TASK INSTRUCTIONS →
Write out exactly the lines of the entries below, from the first through the line containing "## Overview", and nothing beyond them.
··· DATA EXTRACT
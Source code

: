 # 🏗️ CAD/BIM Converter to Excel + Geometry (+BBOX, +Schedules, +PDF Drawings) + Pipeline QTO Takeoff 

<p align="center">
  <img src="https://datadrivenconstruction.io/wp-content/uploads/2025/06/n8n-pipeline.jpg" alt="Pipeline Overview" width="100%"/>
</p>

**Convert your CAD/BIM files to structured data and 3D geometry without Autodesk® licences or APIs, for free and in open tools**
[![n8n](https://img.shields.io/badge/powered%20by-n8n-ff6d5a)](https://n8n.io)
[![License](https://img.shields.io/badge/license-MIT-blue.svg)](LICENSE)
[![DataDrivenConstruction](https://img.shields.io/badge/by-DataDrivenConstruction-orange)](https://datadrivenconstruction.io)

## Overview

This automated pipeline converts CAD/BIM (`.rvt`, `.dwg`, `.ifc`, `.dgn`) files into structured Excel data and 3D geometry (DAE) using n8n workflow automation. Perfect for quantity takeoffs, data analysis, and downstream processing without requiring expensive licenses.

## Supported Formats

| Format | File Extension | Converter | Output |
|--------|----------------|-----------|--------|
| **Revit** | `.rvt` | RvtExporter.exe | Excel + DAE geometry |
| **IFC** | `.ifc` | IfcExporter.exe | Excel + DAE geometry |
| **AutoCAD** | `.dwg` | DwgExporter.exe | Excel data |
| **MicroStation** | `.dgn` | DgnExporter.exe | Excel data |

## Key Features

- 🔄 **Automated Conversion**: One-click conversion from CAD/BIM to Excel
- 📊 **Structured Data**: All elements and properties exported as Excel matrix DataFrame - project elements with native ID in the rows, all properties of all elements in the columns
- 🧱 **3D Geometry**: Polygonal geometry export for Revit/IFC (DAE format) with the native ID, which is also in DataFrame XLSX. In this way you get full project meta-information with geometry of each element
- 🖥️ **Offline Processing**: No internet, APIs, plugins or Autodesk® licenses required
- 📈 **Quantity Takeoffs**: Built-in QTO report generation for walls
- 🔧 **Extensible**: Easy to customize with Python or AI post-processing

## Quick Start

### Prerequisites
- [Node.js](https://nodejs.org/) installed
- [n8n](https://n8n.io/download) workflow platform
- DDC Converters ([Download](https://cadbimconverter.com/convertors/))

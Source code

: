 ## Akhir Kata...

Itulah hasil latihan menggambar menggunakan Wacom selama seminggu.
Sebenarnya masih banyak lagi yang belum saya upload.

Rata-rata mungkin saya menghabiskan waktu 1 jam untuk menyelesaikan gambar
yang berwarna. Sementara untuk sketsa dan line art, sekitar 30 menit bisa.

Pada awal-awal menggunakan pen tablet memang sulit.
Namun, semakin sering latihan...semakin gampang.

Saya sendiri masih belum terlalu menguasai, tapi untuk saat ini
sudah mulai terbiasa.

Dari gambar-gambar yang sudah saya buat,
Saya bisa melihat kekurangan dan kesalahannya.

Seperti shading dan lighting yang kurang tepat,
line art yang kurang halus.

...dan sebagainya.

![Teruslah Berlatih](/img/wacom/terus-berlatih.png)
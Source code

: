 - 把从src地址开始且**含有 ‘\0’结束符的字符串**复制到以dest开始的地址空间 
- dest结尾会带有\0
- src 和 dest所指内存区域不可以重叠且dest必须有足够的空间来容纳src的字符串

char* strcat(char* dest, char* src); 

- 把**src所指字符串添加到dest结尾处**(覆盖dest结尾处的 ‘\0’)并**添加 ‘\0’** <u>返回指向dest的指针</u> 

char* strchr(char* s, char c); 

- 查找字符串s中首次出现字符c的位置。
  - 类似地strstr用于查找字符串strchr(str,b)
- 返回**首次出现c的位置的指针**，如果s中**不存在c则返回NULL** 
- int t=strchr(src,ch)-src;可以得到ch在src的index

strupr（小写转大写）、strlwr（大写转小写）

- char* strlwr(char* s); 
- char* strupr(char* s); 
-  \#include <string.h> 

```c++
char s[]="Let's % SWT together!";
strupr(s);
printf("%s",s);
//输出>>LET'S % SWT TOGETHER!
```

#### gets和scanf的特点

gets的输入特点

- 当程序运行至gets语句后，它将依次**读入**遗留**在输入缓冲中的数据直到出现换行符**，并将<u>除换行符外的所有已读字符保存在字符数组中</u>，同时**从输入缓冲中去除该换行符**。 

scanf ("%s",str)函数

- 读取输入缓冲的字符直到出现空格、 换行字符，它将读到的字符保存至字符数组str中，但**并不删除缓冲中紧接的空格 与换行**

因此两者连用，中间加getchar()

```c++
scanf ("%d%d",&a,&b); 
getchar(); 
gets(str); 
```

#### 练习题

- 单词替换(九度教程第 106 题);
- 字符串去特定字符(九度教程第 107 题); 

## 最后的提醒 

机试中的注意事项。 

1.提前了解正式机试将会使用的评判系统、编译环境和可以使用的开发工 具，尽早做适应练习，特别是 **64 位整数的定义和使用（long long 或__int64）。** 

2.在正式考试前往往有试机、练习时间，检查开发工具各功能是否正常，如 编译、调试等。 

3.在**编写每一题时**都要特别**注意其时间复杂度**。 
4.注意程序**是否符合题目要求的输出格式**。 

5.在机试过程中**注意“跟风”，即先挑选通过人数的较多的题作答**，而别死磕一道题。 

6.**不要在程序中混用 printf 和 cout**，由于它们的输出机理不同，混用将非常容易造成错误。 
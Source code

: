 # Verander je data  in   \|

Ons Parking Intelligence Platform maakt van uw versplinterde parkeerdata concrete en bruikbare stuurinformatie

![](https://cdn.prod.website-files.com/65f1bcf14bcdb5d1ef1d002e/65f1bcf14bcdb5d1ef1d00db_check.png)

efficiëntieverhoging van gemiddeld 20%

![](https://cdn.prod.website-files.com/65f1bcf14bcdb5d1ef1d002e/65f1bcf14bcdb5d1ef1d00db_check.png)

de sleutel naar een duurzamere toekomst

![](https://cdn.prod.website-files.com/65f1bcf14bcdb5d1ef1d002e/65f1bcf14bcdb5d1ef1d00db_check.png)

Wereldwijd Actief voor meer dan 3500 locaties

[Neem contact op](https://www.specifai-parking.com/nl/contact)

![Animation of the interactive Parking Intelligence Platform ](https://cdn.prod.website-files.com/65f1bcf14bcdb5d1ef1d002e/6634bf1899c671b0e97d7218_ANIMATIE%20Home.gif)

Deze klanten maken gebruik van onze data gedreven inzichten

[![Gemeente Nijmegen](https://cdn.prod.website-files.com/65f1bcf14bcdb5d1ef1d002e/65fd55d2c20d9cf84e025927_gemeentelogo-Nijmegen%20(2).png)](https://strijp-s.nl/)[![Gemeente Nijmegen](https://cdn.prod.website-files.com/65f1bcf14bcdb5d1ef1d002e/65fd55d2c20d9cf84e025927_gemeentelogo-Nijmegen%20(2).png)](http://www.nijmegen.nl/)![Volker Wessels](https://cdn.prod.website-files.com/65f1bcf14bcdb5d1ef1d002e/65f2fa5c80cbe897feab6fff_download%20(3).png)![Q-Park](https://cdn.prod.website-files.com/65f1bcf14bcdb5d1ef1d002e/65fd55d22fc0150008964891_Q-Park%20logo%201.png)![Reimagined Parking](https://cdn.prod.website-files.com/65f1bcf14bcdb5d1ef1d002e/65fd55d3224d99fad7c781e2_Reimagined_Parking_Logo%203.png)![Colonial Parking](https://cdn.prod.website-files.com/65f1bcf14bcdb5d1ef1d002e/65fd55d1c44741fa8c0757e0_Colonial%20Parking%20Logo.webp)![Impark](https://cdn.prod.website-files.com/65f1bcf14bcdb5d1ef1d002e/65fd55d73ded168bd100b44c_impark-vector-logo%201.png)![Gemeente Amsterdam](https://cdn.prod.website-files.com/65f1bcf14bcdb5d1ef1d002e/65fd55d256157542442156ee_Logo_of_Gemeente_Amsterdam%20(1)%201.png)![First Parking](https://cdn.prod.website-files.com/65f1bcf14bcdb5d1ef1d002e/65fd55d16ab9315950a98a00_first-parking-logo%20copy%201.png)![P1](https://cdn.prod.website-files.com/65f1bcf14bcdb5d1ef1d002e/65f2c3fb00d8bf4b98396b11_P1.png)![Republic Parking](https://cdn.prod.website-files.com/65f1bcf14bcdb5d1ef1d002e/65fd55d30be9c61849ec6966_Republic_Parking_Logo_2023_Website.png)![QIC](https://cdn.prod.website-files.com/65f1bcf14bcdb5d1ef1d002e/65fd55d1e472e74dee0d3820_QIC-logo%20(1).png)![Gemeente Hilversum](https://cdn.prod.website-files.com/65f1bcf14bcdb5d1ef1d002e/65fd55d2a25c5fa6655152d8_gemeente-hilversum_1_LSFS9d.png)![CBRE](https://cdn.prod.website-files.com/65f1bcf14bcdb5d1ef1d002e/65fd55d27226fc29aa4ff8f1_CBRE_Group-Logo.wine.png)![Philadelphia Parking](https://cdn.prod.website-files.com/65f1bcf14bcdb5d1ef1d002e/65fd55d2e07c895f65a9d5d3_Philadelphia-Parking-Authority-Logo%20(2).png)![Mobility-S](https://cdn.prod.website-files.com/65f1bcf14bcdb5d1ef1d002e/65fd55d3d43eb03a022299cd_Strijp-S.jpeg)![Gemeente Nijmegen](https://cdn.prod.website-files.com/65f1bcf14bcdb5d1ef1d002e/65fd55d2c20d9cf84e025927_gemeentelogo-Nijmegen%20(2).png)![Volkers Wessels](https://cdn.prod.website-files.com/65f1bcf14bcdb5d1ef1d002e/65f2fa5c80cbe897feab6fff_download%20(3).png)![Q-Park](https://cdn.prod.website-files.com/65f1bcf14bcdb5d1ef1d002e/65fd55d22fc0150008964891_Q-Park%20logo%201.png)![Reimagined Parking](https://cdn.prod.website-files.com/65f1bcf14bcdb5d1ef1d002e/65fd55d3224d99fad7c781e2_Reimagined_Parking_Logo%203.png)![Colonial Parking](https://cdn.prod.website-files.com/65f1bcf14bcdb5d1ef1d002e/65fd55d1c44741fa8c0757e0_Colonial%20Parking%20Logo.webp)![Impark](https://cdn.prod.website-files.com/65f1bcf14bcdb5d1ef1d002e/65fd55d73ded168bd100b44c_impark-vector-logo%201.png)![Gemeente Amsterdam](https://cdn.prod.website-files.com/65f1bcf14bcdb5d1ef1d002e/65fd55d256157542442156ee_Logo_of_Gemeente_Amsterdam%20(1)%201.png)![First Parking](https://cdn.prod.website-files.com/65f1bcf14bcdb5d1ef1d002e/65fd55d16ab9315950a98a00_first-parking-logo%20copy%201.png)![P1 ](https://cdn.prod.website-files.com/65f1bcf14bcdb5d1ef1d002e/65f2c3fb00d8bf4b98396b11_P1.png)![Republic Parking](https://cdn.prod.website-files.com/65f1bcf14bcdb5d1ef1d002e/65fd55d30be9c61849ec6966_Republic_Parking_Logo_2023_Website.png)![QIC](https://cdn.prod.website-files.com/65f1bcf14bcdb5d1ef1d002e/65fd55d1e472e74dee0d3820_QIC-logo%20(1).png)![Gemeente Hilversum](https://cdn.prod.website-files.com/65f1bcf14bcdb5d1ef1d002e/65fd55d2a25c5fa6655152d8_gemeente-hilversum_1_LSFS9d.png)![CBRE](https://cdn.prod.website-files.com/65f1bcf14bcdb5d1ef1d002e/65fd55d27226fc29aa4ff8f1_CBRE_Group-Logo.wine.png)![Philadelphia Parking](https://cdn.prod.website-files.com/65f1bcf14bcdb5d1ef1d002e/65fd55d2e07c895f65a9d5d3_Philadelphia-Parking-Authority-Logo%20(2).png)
······
TASK ANSWER →
Source code

: # 🏗️ CAD/BIM Converter to Excel + Geometry (+BBOX, +Schedules, +PDF Drawings) + Pipeline QTO Takeoff 

<p align="center">
  <img src="https://datadrivenconstruction.io/wp-content/uploads/2025/06/n8n-pipeline.jpg" alt="Pipeline Overview" width="100%"/>
</p>

**Convert your CAD/BIM files to structured data and 3D geometry without Autodesk® licences or APIs, for free and in open tools**
[![n8n](https://img.shields.io/badge/powered%20by-n8n-ff6d5a)](https://n8n.io)
[![License](https://img.shields.io/badge/license-MIT-blue.svg)](LICENSE)
[![DataDrivenConstruction](https://img.shields.io/badge/by-DataDrivenConstruction-orange)](https://datadrivenconstruction.io)

## Overview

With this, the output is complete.